Less wacky, but also unexpected, is Blue Alert (Columbia), on which a singer named Anjani sings tunes written for her by her boyfriend, Leonard Cohen. These are new songs, tailored for a singer with a bigger range than Cohen’s, and the production is safely pretty enough for a Borders or Starbucks near you. But it’s hard to begrudge Mr. C for a media blitz (also including a book of poetry and a documentary), as he’s trying to rebuild a nest egg after his business manager allegedly bilked him out of millions of dollars.

Another tribute produced by the tributee is due late in June on Proper: The Dan Penn-produced What’s Wrong With Right is a delicious blend of soul and honky tonk, where the Hacienda Brothers sprinkle some Penn/Spooner Oldham tunes in with their own.

The discs above are far from the only new albums of covers. There were the recent Willie Nelson and Van Morrison discs, and then there’s the well-publicized We Shall Overcome (Columbia), on which Bruce Springsteen dives into the songbook of Pete Seeger. That’s a raucous hootenanny of a good time (although old fans may prefer the Boss’s new live reissue, Hammersmith Odeon, London ’75 and given Springsteen’s career trajectory it’s hard to believe he only recently discovered the old folk songwriter. For listeners who are novices themselves, Smithsonian Folkways has just reissued Seeger’s American Favorite Ballads alongside the sympathetic various-artists comp Classic Labor Songs.

Lastly, on the single-artist cover scene is Dr. John’s Mercernary (Blue Note), devoted to the compositions of Johnny Mercer, whose lyrics graced melodies by Harold Arlen, Hoagy Carmichael, and Henry Mancini. Nobody will be shocked by Mercernary’s sound — it has that familiar, polished-funk vibe Dr. John has been plying since he left the sticky voodoo behind decades ago — but they might be surprised to know that the same man who penned “Moon River” also wrote the delicious down-on-love jive of “Blues in the Night.”

Long before Linda Ronstadt and co. realized the culture police wouldn’t prosecute them for singing standards, pop bard Harry Nilsson scouted the territory with 1973’s A Little Touch of Schmilsson in the Night. He did better than most of those who came after, lending his nimble voice to decorous arrangements, but of the three titles recently reissued by RCA/Legacy, I prefer the others: the greatest-hits Everybody’s Talkin’ and Son of Schmilsson, a genre-hopping album he made at the peak of his cult stardom.
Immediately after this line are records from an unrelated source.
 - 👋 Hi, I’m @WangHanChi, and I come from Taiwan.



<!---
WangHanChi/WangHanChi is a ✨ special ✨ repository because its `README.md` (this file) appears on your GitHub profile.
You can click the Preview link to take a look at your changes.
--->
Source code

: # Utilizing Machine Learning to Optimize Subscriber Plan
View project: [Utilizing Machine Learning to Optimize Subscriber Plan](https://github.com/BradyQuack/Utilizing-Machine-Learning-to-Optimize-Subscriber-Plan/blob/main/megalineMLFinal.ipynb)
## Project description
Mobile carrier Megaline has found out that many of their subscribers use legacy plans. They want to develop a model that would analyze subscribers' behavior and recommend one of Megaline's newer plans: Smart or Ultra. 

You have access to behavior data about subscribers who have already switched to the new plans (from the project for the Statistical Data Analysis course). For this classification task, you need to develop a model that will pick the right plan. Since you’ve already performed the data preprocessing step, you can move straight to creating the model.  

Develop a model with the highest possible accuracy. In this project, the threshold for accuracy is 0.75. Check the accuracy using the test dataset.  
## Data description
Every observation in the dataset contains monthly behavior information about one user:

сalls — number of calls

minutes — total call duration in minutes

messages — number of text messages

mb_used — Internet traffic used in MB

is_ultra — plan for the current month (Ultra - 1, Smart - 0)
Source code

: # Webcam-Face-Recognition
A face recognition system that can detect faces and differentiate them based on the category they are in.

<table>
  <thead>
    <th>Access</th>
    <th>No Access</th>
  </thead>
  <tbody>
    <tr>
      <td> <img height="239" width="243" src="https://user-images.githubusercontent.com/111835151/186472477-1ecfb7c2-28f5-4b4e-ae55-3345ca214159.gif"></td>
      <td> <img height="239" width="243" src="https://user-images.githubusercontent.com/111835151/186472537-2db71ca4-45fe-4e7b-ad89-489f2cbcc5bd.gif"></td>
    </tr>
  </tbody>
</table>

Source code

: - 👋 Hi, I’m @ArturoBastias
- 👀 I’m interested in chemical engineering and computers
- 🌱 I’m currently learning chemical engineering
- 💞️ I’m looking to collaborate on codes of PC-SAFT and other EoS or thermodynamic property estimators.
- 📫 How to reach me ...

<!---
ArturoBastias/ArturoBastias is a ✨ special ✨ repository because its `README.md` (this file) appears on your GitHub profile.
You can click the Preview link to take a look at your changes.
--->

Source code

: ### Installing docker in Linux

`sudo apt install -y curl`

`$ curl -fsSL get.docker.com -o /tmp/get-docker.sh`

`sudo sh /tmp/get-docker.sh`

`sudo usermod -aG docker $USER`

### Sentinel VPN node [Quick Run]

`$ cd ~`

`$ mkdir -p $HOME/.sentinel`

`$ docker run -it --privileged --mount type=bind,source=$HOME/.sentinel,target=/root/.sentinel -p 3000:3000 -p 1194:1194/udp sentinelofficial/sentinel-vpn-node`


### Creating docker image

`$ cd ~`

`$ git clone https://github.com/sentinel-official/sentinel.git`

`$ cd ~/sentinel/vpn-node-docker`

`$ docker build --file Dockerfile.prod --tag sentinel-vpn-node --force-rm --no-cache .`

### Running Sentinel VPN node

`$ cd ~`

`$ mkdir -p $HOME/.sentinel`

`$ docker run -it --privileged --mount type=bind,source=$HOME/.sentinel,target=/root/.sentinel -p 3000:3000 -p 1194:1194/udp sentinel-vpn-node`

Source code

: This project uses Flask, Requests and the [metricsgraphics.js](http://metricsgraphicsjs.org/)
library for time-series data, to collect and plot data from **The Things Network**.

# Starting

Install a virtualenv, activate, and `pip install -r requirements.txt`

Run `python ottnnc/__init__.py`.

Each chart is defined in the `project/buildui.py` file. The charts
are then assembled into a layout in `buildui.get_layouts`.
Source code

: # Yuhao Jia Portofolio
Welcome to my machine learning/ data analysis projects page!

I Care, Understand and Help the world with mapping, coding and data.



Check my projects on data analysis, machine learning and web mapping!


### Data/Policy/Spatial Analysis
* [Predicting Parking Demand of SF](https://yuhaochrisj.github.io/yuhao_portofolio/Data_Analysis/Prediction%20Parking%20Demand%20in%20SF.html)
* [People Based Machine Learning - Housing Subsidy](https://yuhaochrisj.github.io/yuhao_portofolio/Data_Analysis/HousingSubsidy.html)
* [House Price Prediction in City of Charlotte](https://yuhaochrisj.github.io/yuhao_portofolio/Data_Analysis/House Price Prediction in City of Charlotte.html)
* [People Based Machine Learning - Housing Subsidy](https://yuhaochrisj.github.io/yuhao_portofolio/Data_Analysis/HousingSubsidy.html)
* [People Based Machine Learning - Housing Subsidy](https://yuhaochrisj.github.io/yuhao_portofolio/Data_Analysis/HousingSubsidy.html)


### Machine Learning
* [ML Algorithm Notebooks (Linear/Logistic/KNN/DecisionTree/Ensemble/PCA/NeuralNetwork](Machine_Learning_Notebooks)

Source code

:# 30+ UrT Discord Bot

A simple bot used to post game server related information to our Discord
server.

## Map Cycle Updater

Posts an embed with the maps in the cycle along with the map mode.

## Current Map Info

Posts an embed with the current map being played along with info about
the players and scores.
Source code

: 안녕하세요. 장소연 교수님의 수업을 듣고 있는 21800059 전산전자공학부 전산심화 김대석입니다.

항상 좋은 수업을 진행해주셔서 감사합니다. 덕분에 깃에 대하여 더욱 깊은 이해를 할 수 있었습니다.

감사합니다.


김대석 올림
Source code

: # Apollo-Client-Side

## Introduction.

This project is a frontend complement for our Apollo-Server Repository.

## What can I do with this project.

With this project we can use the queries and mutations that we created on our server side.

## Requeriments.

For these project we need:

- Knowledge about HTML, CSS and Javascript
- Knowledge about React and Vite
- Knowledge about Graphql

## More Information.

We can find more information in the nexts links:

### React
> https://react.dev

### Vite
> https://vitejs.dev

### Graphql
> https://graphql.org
Dave Alvin has covered age-old traditional songs and, to great effect, even songs by his old band the Blasters. He continues on that road with West of the West (Yep Roc), covering Merle Haggard, Jerry Garcia, and a number of other songwriters who share Alvin’s love for his home state. Some singers devote chunks of their careers to one songwriter, but Alvin is quickly becoming the voice of California.

Finally, two from left field:

I never would have imagined pairing the stark voice of Bonnie “Prince” Billy with the “post rock” experiments of Tortoise, but that’s what happens on The Brave and the Bold (Overcoat). The odd couple’s record covers everyone from Elton John to Milton Nascimento, and it doesn’t always mesh as well as you’d like. When it does, though, as on a hauntingly stark “Thunder Road,” it’s something only this pair could create. There are no covers on The Rose Has Teeth in the Mouth of a Beast (Matador), but the whole disc is about the creations of others. Oddball electronica outfit Matmos has dedicated each of these 10 songs “for” figures as diverse as William S. Burroughs and the King of Bavaria, and appears to have even commissioned paintings and performance art to celebrate them. Happily, although a knowledge of each tributee’s biography explains some of the music’s quirks, it isn’t necessary to enjoy these weird sonic contraptions, some of which are played on “instruments” like books, a sewing machine, and manure.

On second thought, maybe kids singing Devo isn’t as weird as I thought.